***** Records provided

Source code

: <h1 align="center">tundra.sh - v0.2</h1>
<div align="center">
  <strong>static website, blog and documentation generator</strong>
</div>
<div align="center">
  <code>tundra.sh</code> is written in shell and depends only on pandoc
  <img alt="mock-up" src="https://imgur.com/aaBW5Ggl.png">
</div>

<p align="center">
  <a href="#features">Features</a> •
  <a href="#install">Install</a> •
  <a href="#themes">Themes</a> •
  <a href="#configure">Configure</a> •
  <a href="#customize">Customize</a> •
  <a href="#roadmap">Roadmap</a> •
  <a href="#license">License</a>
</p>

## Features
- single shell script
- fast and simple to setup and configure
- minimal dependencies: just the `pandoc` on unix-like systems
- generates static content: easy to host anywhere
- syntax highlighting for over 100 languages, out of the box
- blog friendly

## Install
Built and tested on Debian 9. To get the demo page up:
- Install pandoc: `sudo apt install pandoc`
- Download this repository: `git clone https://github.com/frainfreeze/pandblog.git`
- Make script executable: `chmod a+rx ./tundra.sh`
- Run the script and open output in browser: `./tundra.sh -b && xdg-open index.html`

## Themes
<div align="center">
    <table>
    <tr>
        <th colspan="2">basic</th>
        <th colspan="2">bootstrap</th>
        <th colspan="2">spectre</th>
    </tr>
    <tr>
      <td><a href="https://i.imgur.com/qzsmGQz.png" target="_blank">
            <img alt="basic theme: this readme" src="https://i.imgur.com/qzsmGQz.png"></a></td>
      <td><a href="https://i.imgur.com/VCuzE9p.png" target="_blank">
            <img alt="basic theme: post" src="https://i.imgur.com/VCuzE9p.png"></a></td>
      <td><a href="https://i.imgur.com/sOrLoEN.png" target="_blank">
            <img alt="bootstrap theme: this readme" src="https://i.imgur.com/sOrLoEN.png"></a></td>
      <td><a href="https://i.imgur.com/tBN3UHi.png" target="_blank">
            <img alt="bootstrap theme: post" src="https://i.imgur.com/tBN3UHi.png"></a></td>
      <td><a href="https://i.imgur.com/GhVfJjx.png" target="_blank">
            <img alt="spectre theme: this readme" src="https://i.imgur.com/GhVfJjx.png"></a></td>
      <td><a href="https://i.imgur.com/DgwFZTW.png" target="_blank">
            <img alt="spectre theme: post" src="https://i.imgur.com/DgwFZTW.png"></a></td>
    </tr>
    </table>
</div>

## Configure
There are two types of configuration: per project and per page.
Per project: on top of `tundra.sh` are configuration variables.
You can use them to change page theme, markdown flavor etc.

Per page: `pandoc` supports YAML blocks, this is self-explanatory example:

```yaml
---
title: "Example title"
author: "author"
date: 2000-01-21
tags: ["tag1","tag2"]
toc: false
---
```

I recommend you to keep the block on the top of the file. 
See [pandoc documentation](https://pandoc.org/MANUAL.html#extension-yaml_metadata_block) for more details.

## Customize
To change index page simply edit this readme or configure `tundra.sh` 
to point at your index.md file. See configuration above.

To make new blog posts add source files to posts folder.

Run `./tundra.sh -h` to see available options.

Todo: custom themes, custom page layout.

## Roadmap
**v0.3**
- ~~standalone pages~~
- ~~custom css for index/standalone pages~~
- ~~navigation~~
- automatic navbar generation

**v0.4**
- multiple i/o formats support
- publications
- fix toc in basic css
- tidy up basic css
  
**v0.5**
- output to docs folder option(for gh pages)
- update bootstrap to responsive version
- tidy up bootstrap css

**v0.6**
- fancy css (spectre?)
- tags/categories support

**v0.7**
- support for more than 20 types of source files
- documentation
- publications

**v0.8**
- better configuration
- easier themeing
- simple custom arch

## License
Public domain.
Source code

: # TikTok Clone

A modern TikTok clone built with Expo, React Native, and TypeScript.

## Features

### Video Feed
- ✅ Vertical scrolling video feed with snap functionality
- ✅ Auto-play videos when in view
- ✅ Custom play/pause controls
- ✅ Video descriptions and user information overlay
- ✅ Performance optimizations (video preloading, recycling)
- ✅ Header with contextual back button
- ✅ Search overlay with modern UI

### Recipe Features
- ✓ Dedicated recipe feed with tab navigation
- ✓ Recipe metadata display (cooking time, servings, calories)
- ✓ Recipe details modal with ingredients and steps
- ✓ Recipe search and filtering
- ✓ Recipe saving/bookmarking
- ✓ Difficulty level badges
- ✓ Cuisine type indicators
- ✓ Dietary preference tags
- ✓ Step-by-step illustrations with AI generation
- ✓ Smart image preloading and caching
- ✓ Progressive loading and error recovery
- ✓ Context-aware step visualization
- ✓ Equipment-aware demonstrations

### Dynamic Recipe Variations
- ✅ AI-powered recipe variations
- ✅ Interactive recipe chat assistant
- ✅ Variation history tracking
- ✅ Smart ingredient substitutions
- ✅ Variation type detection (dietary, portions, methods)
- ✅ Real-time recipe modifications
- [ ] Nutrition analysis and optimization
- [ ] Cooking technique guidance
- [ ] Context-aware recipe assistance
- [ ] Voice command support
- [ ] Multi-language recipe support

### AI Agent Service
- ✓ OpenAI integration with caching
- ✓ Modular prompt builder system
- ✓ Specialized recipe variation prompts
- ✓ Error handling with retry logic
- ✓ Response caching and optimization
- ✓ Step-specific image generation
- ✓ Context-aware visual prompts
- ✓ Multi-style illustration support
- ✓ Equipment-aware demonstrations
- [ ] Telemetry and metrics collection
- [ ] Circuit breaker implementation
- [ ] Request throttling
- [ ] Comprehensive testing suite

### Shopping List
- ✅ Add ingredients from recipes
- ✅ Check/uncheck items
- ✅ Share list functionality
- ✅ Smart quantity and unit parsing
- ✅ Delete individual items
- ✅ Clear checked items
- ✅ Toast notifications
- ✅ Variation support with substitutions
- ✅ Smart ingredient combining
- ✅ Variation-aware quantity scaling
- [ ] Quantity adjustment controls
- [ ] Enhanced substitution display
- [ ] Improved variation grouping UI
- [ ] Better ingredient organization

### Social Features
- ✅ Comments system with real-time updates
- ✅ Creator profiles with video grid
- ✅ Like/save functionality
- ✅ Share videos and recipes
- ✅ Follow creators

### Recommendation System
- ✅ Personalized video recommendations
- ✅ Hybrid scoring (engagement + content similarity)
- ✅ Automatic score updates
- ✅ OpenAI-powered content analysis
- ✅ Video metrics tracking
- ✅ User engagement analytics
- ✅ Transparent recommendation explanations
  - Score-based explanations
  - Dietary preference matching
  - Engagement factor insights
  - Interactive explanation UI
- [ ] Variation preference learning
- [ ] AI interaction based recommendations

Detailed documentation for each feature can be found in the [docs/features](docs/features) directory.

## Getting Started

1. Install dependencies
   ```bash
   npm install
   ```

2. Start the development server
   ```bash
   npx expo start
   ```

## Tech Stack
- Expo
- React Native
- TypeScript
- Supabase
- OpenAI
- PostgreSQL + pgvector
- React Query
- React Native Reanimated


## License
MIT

**********

Give back exactly the lines above starting at the line where "- ✅ Vertical" appears and ending at the line where "- ✅ Variation support with substitutions" appears, both included, with no other lines.

- ✅ Vertical scrolling video feed with snap functionality
- ✅ Auto-play videos when in view
- ✅ Custom play/pause controls
- ✅ Video descriptions and user information overlay
- ✅ Performance optimizations (video preloading, recycling)
- ✅ Header with contextual back button
- ✅ Search overlay with modern UI

### Recipe Features
- ✓ Dedicated recipe feed with tab navigation
- ✓ Recipe metadata display (cooking time, servings, calories)
- ✓ Recipe details modal with ingredients and steps
- ✓ Recipe search and filtering
- ✓ Recipe saving/bookmarking
- ✓ Difficulty level badges
- ✓ Cuisine type indicators
- ✓ Dietary preference tags
- ✓ Step-by-step illustrations with AI generation
- ✓ Smart image preloading and caching
- ✓ Progressive loading and error recovery
- ✓ Context-aware step visualization
- ✓ Equipment-aware demonstrations

### Dynamic Recipe Variations
- ✅ AI-powered recipe variations
- ✅ Interactive recipe chat assistant
- ✅ Variation history tracking
- ✅ Smart ingredient substitutions
- ✅ Variation type detection (dietary, portions, methods)
- ✅ Real-time recipe modifications
- [ ] Nutrition analysis and optimization
- [ ] Cooking technique guidance
- [ ] Context-aware recipe assistance
- [ ] Voice command support
- [ ] Multi-language recipe support

### AI Agent Service
- ✓ OpenAI integration with caching
- ✓ Modular prompt builder system
- ✓ Specialized recipe variation prompts
- ✓ Error handling with retry logic
- ✓ Response caching and optimization
- ✓ Step-specific image generation
- ✓ Context-aware visual prompts
- ✓ Multi-style illustration support
- ✓ Equipment-aware demonstrations
- [ ] Telemetry and metrics collection
- [ ] Circuit breaker implementation
- [ ] Request throttling
- [ ] Comprehensive testing suite

### Shopping List
- ✅ Add ingredients from recipes
- ✅ Check/uncheck items
- ✅ Share list functionality
- ✅ Smart quantity and unit parsing
- ✅ Delete individual items
- ✅ Clear checked items
- ✅ Toast notifications
- ✅ Variation support with substitutions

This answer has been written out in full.